• [Your objective]:
Do any lines in the data below contain "actions"? If so, copy every one of them.

====

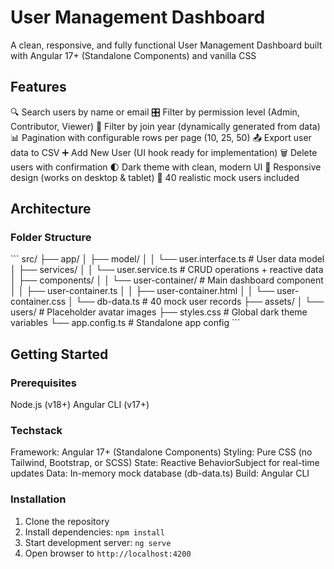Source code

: # User Management Dashboard

A clean, responsive, and fully functional User Management Dashboard built with Angular 17+ (Standalone Components) and vanilla CSS 

## Features
🔍 Search users by name or email
🎛️ Filter by permission level (Admin, Contributor, Viewer)
📅 Filter by join year (dynamically generated from data)
📊 Pagination with configurable rows per page (10, 25, 50)
📤 Export user data to CSV
➕ Add New User (UI hook ready for implementation)
🗑️ Delete users with confirmation
🌓 Dark theme with clean, modern UI
📱 Responsive design (works on desktop & tablet)
🧪 40 realistic mock users included


## Architecture

### Folder Structure
\`\`\`
src/
├── app/
│   ├── model/
│   │   └── user.interface.ts        # User data model
│   ├── services/
│   │   └── user.service.ts          # CRUD operations + reactive data
│   ├── components/
│   │   └── user-container/          # Main dashboard component
│   │       ├── user-container.ts
│   │       ├── user-container.html
│   │       └── user-container.css
│   └── db-data.ts                   # 40 mock user records
├── assets/
│   └── users/                       # Placeholder avatar images
├── styles.css                       # Global dark theme variables
└── app.config.ts                    # Standalone app config
\`\`\`

## Getting Started

### Prerequisites
Node.js (v18+)
Angular CLI (v17+)

### Techstack
Framework: Angular 17+ (Standalone Components)
Styling: Pure CSS (no Tailwind, Bootstrap, or SCSS)
State: Reactive BehaviorSubject for real-time updates
Data: In-memory mock database (db-data.ts)
Build: Angular CLI

### Installation
1. Clone the repository
2. Install dependencies: `npm install`
3. Start development server: `ng serve`
4. Open browser to `http://localhost:4200`






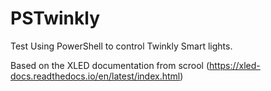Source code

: # PSTwinkly
Test Using PowerShell to control Twinkly Smart lights.

Based on the XLED documentation from scrool (https://xled-docs.readthedocs.io/en/latest/index.html) 
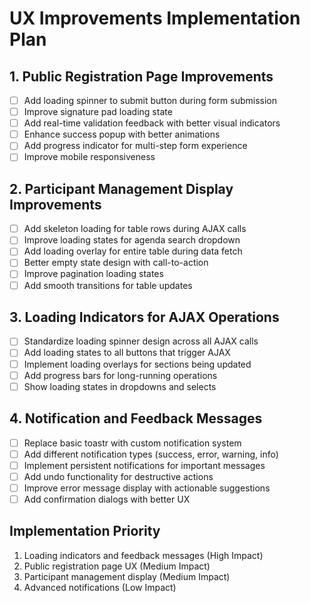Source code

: # UX Improvements Implementation Plan

## 1. Public Registration Page Improvements
- [ ] Add loading spinner to submit button during form submission
- [ ] Improve signature pad loading state
- [ ] Add real-time validation feedback with better visual indicators
- [ ] Enhance success popup with better animations
- [ ] Add progress indicator for multi-step form experience
- [ ] Improve mobile responsiveness

## 2. Participant Management Display Improvements
- [ ] Add skeleton loading for table rows during AJAX calls
- [ ] Improve loading states for agenda search dropdown
- [ ] Add loading overlay for entire table during data fetch
- [ ] Better empty state design with call-to-action
- [ ] Improve pagination loading states
- [ ] Add smooth transitions for table updates

## 3. Loading Indicators for AJAX Operations
- [ ] Standardize loading spinner design across all AJAX calls
- [ ] Add loading states to all buttons that trigger AJAX
- [ ] Implement loading overlays for sections being updated
- [ ] Add progress bars for long-running operations
- [ ] Show loading states in dropdowns and selects

## 4. Notification and Feedback Messages
- [ ] Replace basic toastr with custom notification system
- [ ] Add different notification types (success, error, warning, info)
- [ ] Implement persistent notifications for important messages
- [ ] Add undo functionality for destructive actions
- [ ] Improve error message display with actionable suggestions
- [ ] Add confirmation dialogs with better UX

## Implementation Priority
1. Loading indicators and feedback messages (High Impact)
2. Public registration page UX (Medium Impact)
3. Participant management display (Medium Impact)
4. Advanced notifications (Low Impact)
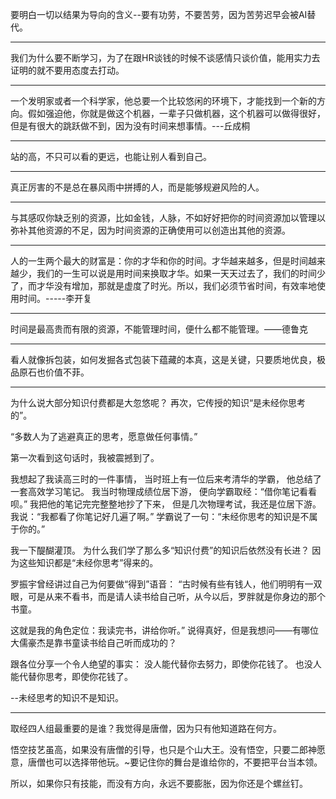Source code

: 要明白一切以结果为导向的含义--要有功劳，不要苦劳，因为苦劳迟早会被AI替代。

---

我们为什么要不断学习，为了在跟HR谈钱的时候不谈感情只谈价值，能用实力去证明的就不要用态度去打动。

---

一个发明家或者一个科学家，他总要一个比较悠闲的环境下，才能找到一个新的方向。假如强迫他，你就是做这个机器，一辈子只做机器，这个机器可以做得很好，但是有很大的跳跃做不到，因为没有时间来想事情。---丘成桐

---

站的高，不只可以看的更远，也能让别人看到自己。

---

真正厉害的不是总在暴风雨中拼搏的人，而是能够规避风险的人。

---

 与其感叹你缺乏别的资源，比如金钱，人脉，不如好好把你的时间资源加以管理以弥补其他资源的不足，因为时间资源的正确使用可以创造出其他的资源。

 ---

 人的一生两个最大的财富是：你的才华和你的时间。才华越来越多，但是时间越来越少，我们的一生可以说是用时间来换取才华。如果一天天过去了，我们的时间少了，而才华没有增加，那就是虚度了时光。所以，我们必须节省时间，有效率地使用时间。-----李开复

 ---

 时间是最高贵而有限的资源，不能管理时间，便什么都不能管理。——德鲁克

 ---

 看人就像拆包装，如何发掘各式包装下蕴藏的本真，这是关键，只要质地优良，极品原石也价值不菲。

 ---

为什么说大部分知识付费都是大忽悠呢？
再次，它传授的知识“是未经你思考的”。

“多数人为了逃避真正的思考，愿意做任何事情。”

第一次看到这句话时，我被震撼到了。

我想起了我读高三时的一件事情，
当时班上有一位后来考清华的学霸，
他总结了一套高效学习笔记。
我当时物理成绩位居下游，
便向学霸取经：“借你笔记看看呗。”
我把他的笔记完完整整地抄了下来，
但是几次物理考试，我还是位居下游。
我说：“我都看了你笔记好几遍了啊。”
学霸说了一句：“未经你思考的知识是不属于你的。”

我一下醍醐灌顶。
为什么我们学了那么多“知识付费”的知识后依然没有长进？
因为这些知识都是“未经你思考”得来的。

罗振宇曾经讲过自己为何要做“得到”语音：
“古时候有些有钱人，他们明明有一双眼，可是从来不看书，而是请人读书给自己听，从今以后，罗胖就是你身边的那个书童。

这就是我的角色定位：我读完书，讲给你听。”
说得真好，但是我想问——有哪位大儒豪杰是靠书童读书给自己听而成功的？

跟各位分享一个令人绝望的事实：
没人能代替你去努力，即使你花钱了。
也没人能代替你思考，即使你花钱了。

--未经思考的知识不是知识。

---

取经四人组最重要的是谁？我觉得是唐僧，因为只有他知道路在何方。

悟空技艺虽高，如果没有唐僧的引导，也只是个山大王。没有悟空，只要二郎神愿意，唐僧也可以选择带他玩。~要记住你的舞台是谁给你的，不要把平台当本领。

所以，如果你只有技能，而没有方向，永远不要膨胀，因为你还是个螺丝钉。

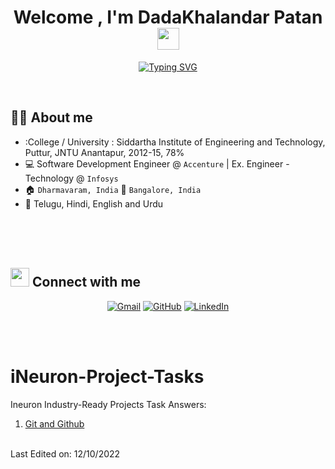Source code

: <h1 align="center">Welcome , I'm DadaKhalandar Patan <img src="https://media.giphy.com/media/hvRJCLFzcasrR4ia7z/giphy.gif" width="35"></h1>
<p align="center">
 <a href="https://git.io/typing-svg"><img src="https://readme-typing-svg.demolab.com?font=Fira+Code&pause=1000&width=435&lines=Data+Science+%7C+Machine+Learning+;Deep+Learning+%7C+" alt="Typing SVG" /></a>
</p>


<br>




## :sassy_man:  About me
- :College / University : Siddartha Institute of Engineering and Technology, Puttur, JNTU Anantapur, 2012-15, 78%
- :computer: Software Development Engineer @ `Accenture` | Ex. Engineer - Technology @ `Infosys`
- :house: `Dharmavaram, India` :office: `Bangalore, India`
- :loudspeaker: Telugu, Hindi, English and Urdu

<br>
<br>
<br>




## <img src="https://media.giphy.com/media/iY8CRBdQXODJSCERIr/giphy.gif" width="30px"> Connect with me
<p align="center">
	<a href="mailto:patandadakhalandar35@gmail.com"><img img src="https://img.shields.io/badge/gmail-%23EA4335.svg?style=plastic&logo=gmail&logoColor=white" alt="Gmail"/></a>
	<a href="https://github.com/pathan33/"><img src="https://img.shields.io/badge/github-%23181717.svg?style=plastic&logo=github&logoColor=white" alt="GitHub"/></a>
	<a href="https://www.linkedin.com/in/dada-khalandar-16bb1393/"><img src="https://img.shields.io/badge/linkedin-%230A66C2.svg?style=plastic&logo=linkedin&logoColor=white" alt="LinkedIn"/></a>
	
</p>


<br>
<br>


# iNeuron-Project-Tasks

Ineuron Industry-Ready Projects Task Answers:

1. <a href = "https://github.com/pathan33/learning_git/blob/main/Git/Git%20Assignment-1.docx"> Git and Github</a>

<br>
Last Edited on: 12/10/2022
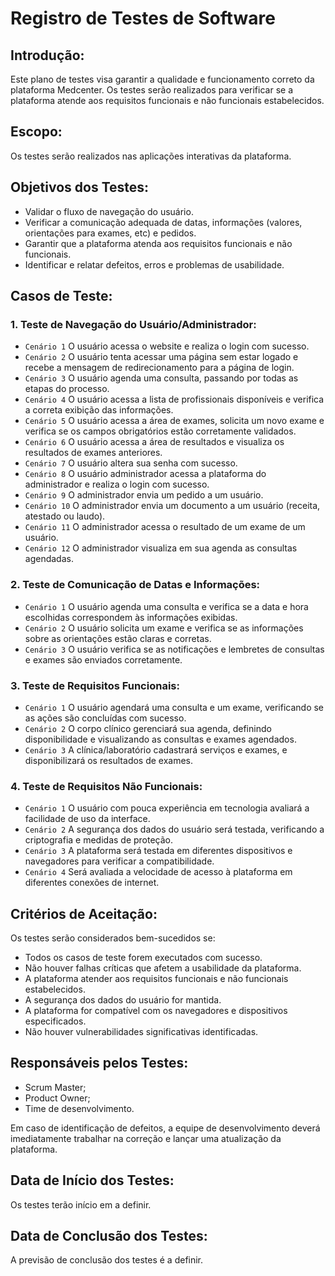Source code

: # Registro de Testes de Software

## Introdução:
Este plano de testes visa garantir a qualidade e funcionamento correto da plataforma Medcenter. Os testes serão realizados para verificar se a plataforma atende aos requisitos funcionais e não funcionais estabelecidos.

## Escopo:
Os testes serão realizados nas aplicações interativas da plataforma.

## Objetivos dos Testes:

- Validar o fluxo de navegação do usuário.
- Verificar a comunicação adequada de datas, informações (valores, orientações para exames, etc) e pedidos.
- Garantir que a plataforma atenda aos requisitos funcionais e não funcionais.
- Identificar e relatar defeitos, erros e problemas de usabilidade.

## Casos de Teste:

### 1. Teste de Navegação do Usuário/Administrador:

- `Cenário 1` O usuário acessa o website e realiza o login com sucesso.
- `Cenário 2` O usuário tenta acessar uma página sem estar logado e recebe a mensagem de redirecionamento para a página de login.
- `Cenário 3` O usuário agenda uma consulta, passando por todas as etapas do processo.
- `Cenário 4` O usuário acessa a lista de profissionais disponíveis e verifica a correta exibição das informações.
- `Cenário 5` O usuário acessa a área de exames, solicita um novo exame e verifica se os campos obrigatórios estão corretamente validados.
- `Cenário 6` O usuário acessa a área de resultados e visualiza os resultados de exames anteriores.
- `Cenário 7` O usuário altera sua senha com sucesso.
- `Cenário 8` O usuário administrador acessa a plataforma do administrador e realiza o login com sucesso.
- `Cenário 9` O administrador envia um pedido a um usuário.
- `Cenário 10` O administrador envia um documento a um usuário (receita, atestado ou laudo).
- `Cenário 11` O administrador acessa o resultado de um exame de um usuário.
- `Cenário 12` O administrador visualiza em sua agenda as consultas agendadas.


### 2. Teste de Comunicação de Datas e Informações:

- `Cenário 1` O usuário agenda uma consulta e verifica se a data e hora escolhidas correspondem às informações exibidas.
- `Cenário 2` O usuário solicita um exame e verifica se as informações sobre as orientações estão claras e corretas.
- `Cenário 3` O usuário verifica se as notificações e lembretes de consultas e exames são enviados corretamente.



### 3. Teste de Requisitos Funcionais:

- `Cenário 1` O usuário agendará uma consulta e um exame, verificando se as ações são concluídas com sucesso.
- `Cenário 2` O corpo clínico gerenciará sua agenda, definindo disponibilidade e visualizando as consultas e exames agendados.
- `Cenário 3` A clínica/laboratório cadastrará serviços e exames, e disponibilizará os resultados de exames.

### 4. Teste de Requisitos Não Funcionais:

- `Cenário 1` O usuário com pouca experiência em tecnologia avaliará a facilidade de uso da interface.
- `Cenário 2` A segurança dos dados do usuário será testada, verificando a criptografia e medidas de proteção.
- `Cenário 3` A plataforma será testada em diferentes dispositivos e navegadores para verificar a compatibilidade.
- `Cenário 4` Será avaliada a velocidade de acesso à plataforma em diferentes conexões de internet.




## Critérios de Aceitação:

Os testes serão considerados bem-sucedidos se:

- Todos os casos de teste forem executados com sucesso.
- Não houver falhas críticas que afetem a usabilidade da plataforma.
- A plataforma atender aos requisitos funcionais e não funcionais estabelecidos.
- A segurança dos dados do usuário for mantida.
- A plataforma for compatível com os navegadores e dispositivos especificados.
- Não houver vulnerabilidades significativas identificadas.

## Responsáveis pelos Testes:

- Scrum Master;
- Product Owner;
- Time de desenvolvimento.

Em caso de identificação de defeitos, a equipe de desenvolvimento deverá imediatamente trabalhar na correção e lançar uma atualização da plataforma.

## Data de Início dos Testes:

Os testes terão início em a definir.

## Data de Conclusão dos Testes:

A previsão de conclusão dos testes é a definir.


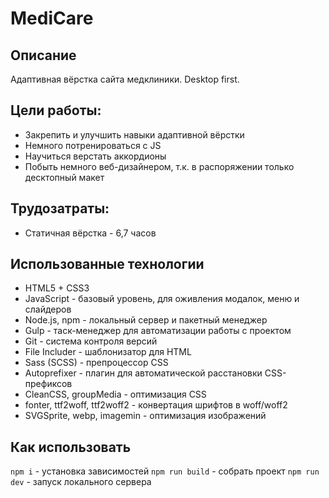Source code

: # MediCare

## Описание

Адаптивная вёрстка сайта медклиники. Desktop first.

## Цели работы:

* Закрепить и улучшить навыки адаптивной вёрстки
* Немного потренироваться с JS
* Научиться верстать аккордионы
* Побыть немного веб-дизайнером, т.к. в распоряжении только десктопный макет

## Трудозатраты:

* Статичная вёрстка - 6,7 часов

## Использованные технологии

* HTML5 + CSS3
* JavaScript - базовый уровень, для оживления модалок, меню и слайдеров
* Node.js, npm - локальный сервер и пакетный менеджер
* Gulp - таск-менеджер для автоматизации работы с проектом
* Git - система контроля версий
* File Includer - шаблонизатор для HTML
* Sass (SCSS) - препроцессор CSS
* Autoprefixer - плагин для автоматической расстановки CSS-префиксов
* CleanCSS, groupMedia - оптимизация CSS
* fonter, ttf2woff, ttf2woff2 - конвертация шрифтов в woff/woff2
* SVGSprite, webp, imagemin - оптимизация изображений

## Как использовать

`npm i` - установка зависимостей
`npm run build` - собрать проект
`npm run dev` - запуск локального сервера
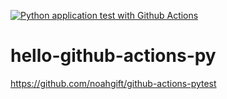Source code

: [![Python application test with Github Actions](https://github.com/nogibjj/hello-github-actions-py/actions/workflows/main.yml/badge.svg)](https://github.com/nogibjj/hello-github-actions-py/actions/workflows/main.yml)

# hello-github-actions-py

https://github.com/noahgift/github-actions-pytest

====

• [Solution for this exercise]:
- [ ] Add undo functionality for destructive actions
: [![Python application test with Github Actions](https://github.com/nogibjj/hello-github-actions-py/actions/workflows/main.yml/badge.svg)](https://github.com/nogibjj/hello-github-actions-py/actions/workflows/main.yml)
# hello-github-actions-py
https://github.com/noahgift/github-actions-pytest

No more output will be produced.